Task goal -
Write out the line with "BI Desktop files](powerbi-service-get-data-from-files.md)." and each line after it to the end of the material, exactly as they appear and with nothing else.

--------

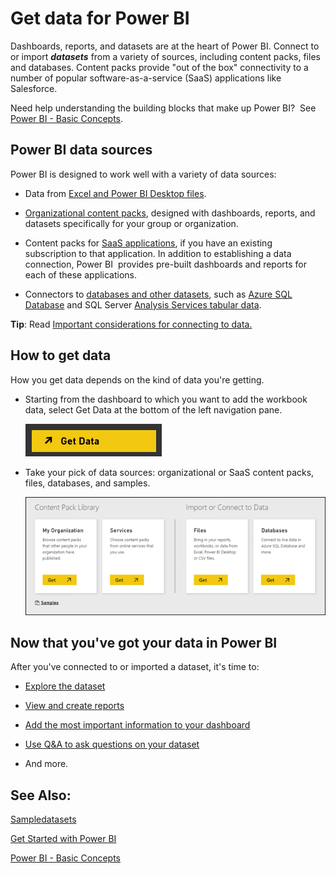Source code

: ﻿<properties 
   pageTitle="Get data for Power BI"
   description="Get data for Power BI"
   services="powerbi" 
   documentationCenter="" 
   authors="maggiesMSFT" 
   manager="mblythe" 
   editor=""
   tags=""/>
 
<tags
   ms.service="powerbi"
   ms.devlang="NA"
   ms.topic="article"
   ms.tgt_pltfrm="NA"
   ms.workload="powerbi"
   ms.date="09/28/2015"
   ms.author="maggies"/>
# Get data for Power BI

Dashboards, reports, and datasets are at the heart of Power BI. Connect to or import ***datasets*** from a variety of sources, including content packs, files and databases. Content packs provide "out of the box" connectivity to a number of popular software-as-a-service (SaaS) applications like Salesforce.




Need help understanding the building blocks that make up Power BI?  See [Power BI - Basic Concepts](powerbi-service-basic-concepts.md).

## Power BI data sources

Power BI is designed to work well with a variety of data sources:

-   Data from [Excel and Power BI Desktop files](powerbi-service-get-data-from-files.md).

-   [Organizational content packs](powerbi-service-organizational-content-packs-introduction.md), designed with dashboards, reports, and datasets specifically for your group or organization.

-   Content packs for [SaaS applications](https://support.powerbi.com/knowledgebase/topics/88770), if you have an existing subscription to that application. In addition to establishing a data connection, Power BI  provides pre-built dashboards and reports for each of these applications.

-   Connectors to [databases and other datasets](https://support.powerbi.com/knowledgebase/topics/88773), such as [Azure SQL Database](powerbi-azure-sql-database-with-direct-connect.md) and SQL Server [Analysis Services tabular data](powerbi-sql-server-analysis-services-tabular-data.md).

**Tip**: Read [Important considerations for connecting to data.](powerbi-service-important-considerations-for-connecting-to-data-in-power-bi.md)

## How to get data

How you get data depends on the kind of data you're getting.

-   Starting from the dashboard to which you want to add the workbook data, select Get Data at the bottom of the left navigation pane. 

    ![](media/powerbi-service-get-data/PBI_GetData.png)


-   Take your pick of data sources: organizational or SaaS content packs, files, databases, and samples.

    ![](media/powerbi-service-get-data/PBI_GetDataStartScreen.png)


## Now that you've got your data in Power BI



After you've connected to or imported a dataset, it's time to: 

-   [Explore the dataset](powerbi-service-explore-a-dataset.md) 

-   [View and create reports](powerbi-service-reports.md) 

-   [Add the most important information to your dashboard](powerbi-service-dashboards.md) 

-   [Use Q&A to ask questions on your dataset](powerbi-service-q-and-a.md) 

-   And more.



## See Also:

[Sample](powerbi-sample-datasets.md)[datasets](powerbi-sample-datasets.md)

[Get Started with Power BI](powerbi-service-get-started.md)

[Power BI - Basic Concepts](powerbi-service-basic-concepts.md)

--------

Problem solution -
-   Data from [Excel and Power BI Desktop files](powerbi-service-get-data-from-files.md).

-   [Organizational content packs](powerbi-service-organizational-content-packs-introduction.md), designed with dashboards, reports, and datasets specifically for your group or organization.

-   Content packs for [SaaS applications](https://support.powerbi.com/knowledgebase/topics/88770), if you have an existing subscription to that application. In addition to establishing a data connection, Power BI  provides pre-built dashboards and reports for each of these applications.

-   Connectors to [databases and other datasets](https://support.powerbi.com/knowledgebase/topics/88773), such as [Azure SQL Database](powerbi-azure-sql-database-with-direct-connect.md) and SQL Server [Analysis Services tabular data](powerbi-sql-server-analysis-services-tabular-data.md).

**Tip**: Read [Important considerations for connecting to data.](powerbi-service-important-considerations-for-connecting-to-data-in-power-bi.md)

## How to get data

How you get data depends on the kind of data you're getting.

-   Starting from the dashboard to which you want to add the workbook data, select Get Data at the bottom of the left navigation pane. 

    ![](media/powerbi-service-get-data/PBI_GetData.png)


-   Take your pick of data sources: organizational or SaaS content packs, files, databases, and samples.

    ![](media/powerbi-service-get-data/PBI_GetDataStartScreen.png)


## Now that you've got your data in Power BI



After you've connected to or imported a dataset, it's time to: 

-   [Explore the dataset](powerbi-service-explore-a-dataset.md) 

-   [View and create reports](powerbi-service-reports.md) 

-   [Add the most important information to your dashboard](powerbi-service-dashboards.md) 

-   [Use Q&A to ask questions on your dataset](powerbi-service-q-and-a.md) 

-   And more.



## See Also:

[Sample](powerbi-sample-datasets.md)[datasets](powerbi-sample-datasets.md)

[Get Started with Power BI](powerbi-service-get-started.md)

[Power BI - Basic Concepts](powerbi-service-basic-concepts.md)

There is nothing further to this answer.